## [Exercise prompt]
Keep only the lines of the listing that include the word "https", and copy them.

## [Records for the task]
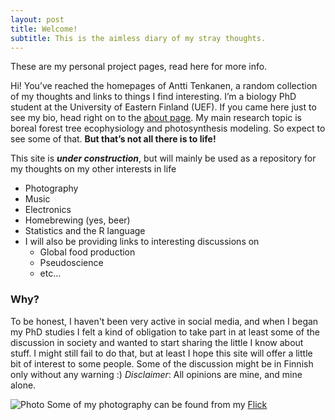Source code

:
 ```yaml
---
layout: post
title: Welcome!
subtitle: This is the aimless diary of my stray thoughts.
---
```


These are my personal project pages, read here for more info.                                                 
  
  
  
  
Hi! You’ve reached the homepages of Antti Tenkanen, a random collection of my thoughts and links to things I find interesting. I’m a biology PhD student at the University of Eastern Finland (UEF). If you came here just to see my bio, head right on to the [about page](http://anttitenkanen.github.io/aboutme/). My main research topic is boreal forest tree ecophysiology and photosynthesis modeling. So expect to see some of that. **But that’s not all there is to life!**

This site is ***under construction***, but will mainly be used as a repository for my thoughts on my other interests in life

- Photography
- Music
- Electronics
- Homebrewing (yes, beer)
- Statistics and the R language
- I will also be providing links to interesting discussions on
   - Global food production
   - Pseudoscience
   - etc...

### Why?

To be honest, I haven't been very active in social media, and when I began my PhD studies I felt a kind of obligation to take part in at least some of the discussion in society and wanted to start sharing the little I know about stuff. I might still fail to do that, but at least I hope this site will offer a little bit of interest to some people. Some of the discussion might be in Finnish only without any warning :)
_Disclaimer_: All opinions are mine, and mine alone.

![Photo](https://farm6.staticflickr.com/5450/9491168124_5f771846e4_k.jpg)
Some of my photography can be found from my [Flick](https://www.flickr.com/photos/gambina)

## [Exercise answer]
![Photo](https://farm6.staticflickr.com/5450/9491168124_5f771846e4_k.jpg)
Some of my photography can be found from my [Flick](https://www.flickr.com/photos/gambina)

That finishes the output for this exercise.